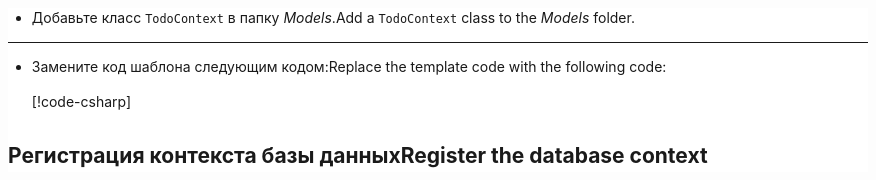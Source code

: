 * <span data-ttu-id="168e8-495">Добавьте класс `TodoContext` в папку *Models*.</span><span class="sxs-lookup"><span data-stu-id="168e8-495">Add a `TodoContext` class to the *Models* folder.</span></span>

---

* <span data-ttu-id="168e8-496">Замените код шаблона следующим кодом:</span><span class="sxs-lookup"><span data-stu-id="168e8-496">Replace the template code with the following code:</span></span>

  [!code-csharp[](first-web-api/samples/2.2/TodoApi/Models/TodoContext.cs)]

## <a name="register-the-database-context"></a><span data-ttu-id="168e8-497">Регистрация контекста базы данных</span><span class="sxs-lookup"><span data-stu-id="168e8-497">Register the database context</span></span>

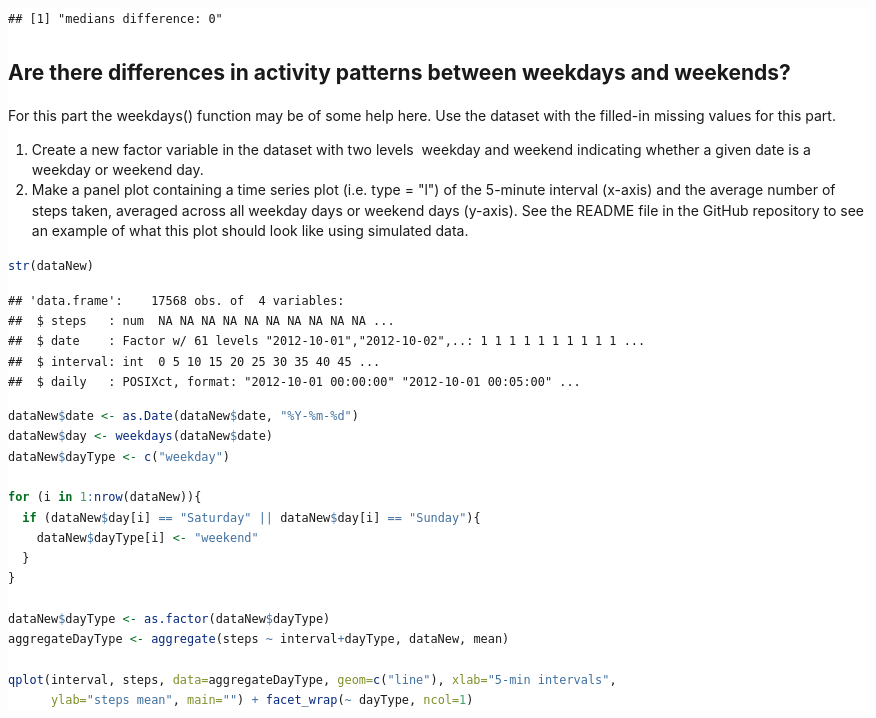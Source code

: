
 ```
## [1] "medians difference: 0"
```


## Are there differences in activity patterns between weekdays and weekends?
For this part the weekdays() function may be of some help here. Use the dataset with the filled-in missing values for this part.

1) Create a new factor variable in the dataset with two levels  weekday and weekend indicating whether a given date is a weekday or weekend day.
2) Make a panel plot containing a time series plot (i.e. type = "l") of the 5-minute interval (x-axis) and the average number of steps taken, averaged across all weekday days or weekend days (y-axis). See the README file in the GitHub repository to see an example of what this plot should look like using simulated data.   



```r
str(dataNew)
```

```
## 'data.frame':	17568 obs. of  4 variables:
##  $ steps   : num  NA NA NA NA NA NA NA NA NA NA ...
##  $ date    : Factor w/ 61 levels "2012-10-01","2012-10-02",..: 1 1 1 1 1 1 1 1 1 1 ...
##  $ interval: int  0 5 10 15 20 25 30 35 40 45 ...
##  $ daily   : POSIXct, format: "2012-10-01 00:00:00" "2012-10-01 00:05:00" ...
```

```r
dataNew$date <- as.Date(dataNew$date, "%Y-%m-%d")
dataNew$day <- weekdays(dataNew$date)
dataNew$dayType <- c("weekday")

for (i in 1:nrow(dataNew)){
  if (dataNew$day[i] == "Saturday" || dataNew$day[i] == "Sunday"){
    dataNew$dayType[i] <- "weekend"
  }
}

dataNew$dayType <- as.factor(dataNew$dayType)
aggregateDayType <- aggregate(steps ~ interval+dayType, dataNew, mean)

qplot(interval, steps, data=aggregateDayType, geom=c("line"), xlab="5-min intervals", 
      ylab="steps mean", main="") + facet_wrap(~ dayType, ncol=1)
```
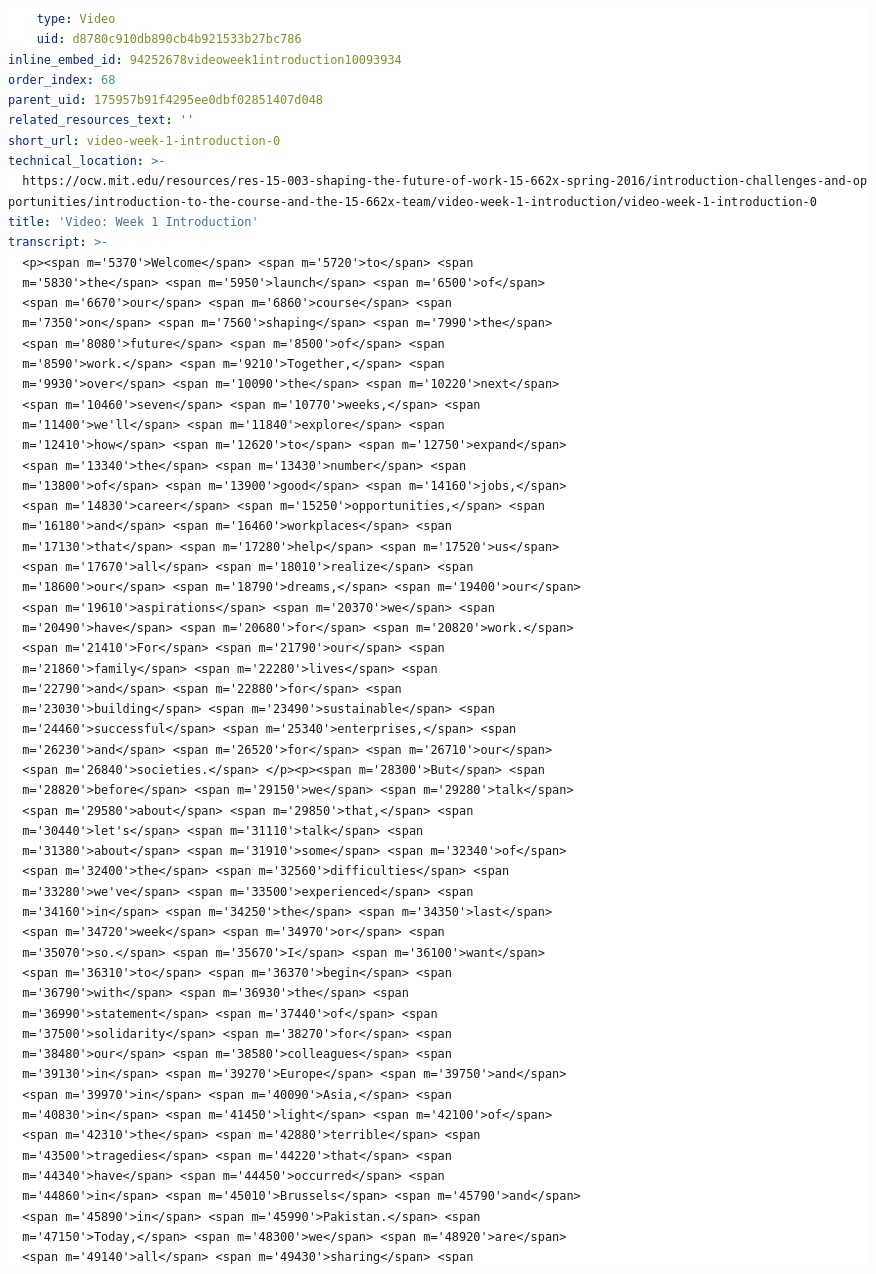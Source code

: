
```yaml
    type: Video
    uid: d8780c910db890cb4b921533b27bc786
inline_embed_id: 94252678videoweek1introduction10093934
order_index: 68
parent_uid: 175957b91f4295ee0dbf02851407d048
related_resources_text: ''
short_url: video-week-1-introduction-0
technical_location: >-
  https://ocw.mit.edu/resources/res-15-003-shaping-the-future-of-work-15-662x-spring-2016/introduction-challenges-and-opportunities/introduction-to-the-course-and-the-15-662x-team/video-week-1-introduction/video-week-1-introduction-0
title: 'Video: Week 1 Introduction'
transcript: >-
  <p><span m='5370'>Welcome</span> <span m='5720'>to</span> <span
  m='5830'>the</span> <span m='5950'>launch</span> <span m='6500'>of</span>
  <span m='6670'>our</span> <span m='6860'>course</span> <span
  m='7350'>on</span> <span m='7560'>shaping</span> <span m='7990'>the</span>
  <span m='8080'>future</span> <span m='8500'>of</span> <span
  m='8590'>work.</span> <span m='9210'>Together,</span> <span
  m='9930'>over</span> <span m='10090'>the</span> <span m='10220'>next</span>
  <span m='10460'>seven</span> <span m='10770'>weeks,</span> <span
  m='11400'>we'll</span> <span m='11840'>explore</span> <span
  m='12410'>how</span> <span m='12620'>to</span> <span m='12750'>expand</span>
  <span m='13340'>the</span> <span m='13430'>number</span> <span
  m='13800'>of</span> <span m='13900'>good</span> <span m='14160'>jobs,</span>
  <span m='14830'>career</span> <span m='15250'>opportunities,</span> <span
  m='16180'>and</span> <span m='16460'>workplaces</span> <span
  m='17130'>that</span> <span m='17280'>help</span> <span m='17520'>us</span>
  <span m='17670'>all</span> <span m='18010'>realize</span> <span
  m='18600'>our</span> <span m='18790'>dreams,</span> <span m='19400'>our</span>
  <span m='19610'>aspirations</span> <span m='20370'>we</span> <span
  m='20490'>have</span> <span m='20680'>for</span> <span m='20820'>work.</span>
  <span m='21410'>For</span> <span m='21790'>our</span> <span
  m='21860'>family</span> <span m='22280'>lives</span> <span
  m='22790'>and</span> <span m='22880'>for</span> <span
  m='23030'>building</span> <span m='23490'>sustainable</span> <span
  m='24460'>successful</span> <span m='25340'>enterprises,</span> <span
  m='26230'>and</span> <span m='26520'>for</span> <span m='26710'>our</span>
  <span m='26840'>societies.</span> </p><p><span m='28300'>But</span> <span
  m='28820'>before</span> <span m='29150'>we</span> <span m='29280'>talk</span>
  <span m='29580'>about</span> <span m='29850'>that,</span> <span
  m='30440'>let's</span> <span m='31110'>talk</span> <span
  m='31380'>about</span> <span m='31910'>some</span> <span m='32340'>of</span>
  <span m='32400'>the</span> <span m='32560'>difficulties</span> <span
  m='33280'>we've</span> <span m='33500'>experienced</span> <span
  m='34160'>in</span> <span m='34250'>the</span> <span m='34350'>last</span>
  <span m='34720'>week</span> <span m='34970'>or</span> <span
  m='35070'>so.</span> <span m='35670'>I</span> <span m='36100'>want</span>
  <span m='36310'>to</span> <span m='36370'>begin</span> <span
  m='36790'>with</span> <span m='36930'>the</span> <span
  m='36990'>statement</span> <span m='37440'>of</span> <span
  m='37500'>solidarity</span> <span m='38270'>for</span> <span
  m='38480'>our</span> <span m='38580'>colleagues</span> <span
  m='39130'>in</span> <span m='39270'>Europe</span> <span m='39750'>and</span>
  <span m='39970'>in</span> <span m='40090'>Asia,</span> <span
  m='40830'>in</span> <span m='41450'>light</span> <span m='42100'>of</span>
  <span m='42310'>the</span> <span m='42880'>terrible</span> <span
  m='43500'>tragedies</span> <span m='44220'>that</span> <span
  m='44340'>have</span> <span m='44450'>occurred</span> <span
  m='44860'>in</span> <span m='45010'>Brussels</span> <span m='45790'>and</span>
  <span m='45890'>in</span> <span m='45990'>Pakistan.</span> <span
  m='47150'>Today,</span> <span m='48300'>we</span> <span m='48920'>are</span>
  <span m='49140'>all</span> <span m='49430'>sharing</span> <span
```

§

Select every line of the material above holding the word "lookup" and copy it.

: * <span data-ttu-id="168e8-495">Добавьте класс `TodoContext` в папку *Models*.</span><span class="sxs-lookup"><span data-stu-id="168e8-495">Add a `TodoContext` class to the *Models* folder.</span></span>
* <span data-ttu-id="168e8-496">Замените код шаблона следующим кодом:</span><span class="sxs-lookup"><span data-stu-id="168e8-496">Replace the template code with the following code:</span></span>
## <a name="register-the-database-context"></a><span data-ttu-id="168e8-497">Регистрация контекста базы данных</span><span class="sxs-lookup"><span data-stu-id="168e8-497">Register the database context</span></span>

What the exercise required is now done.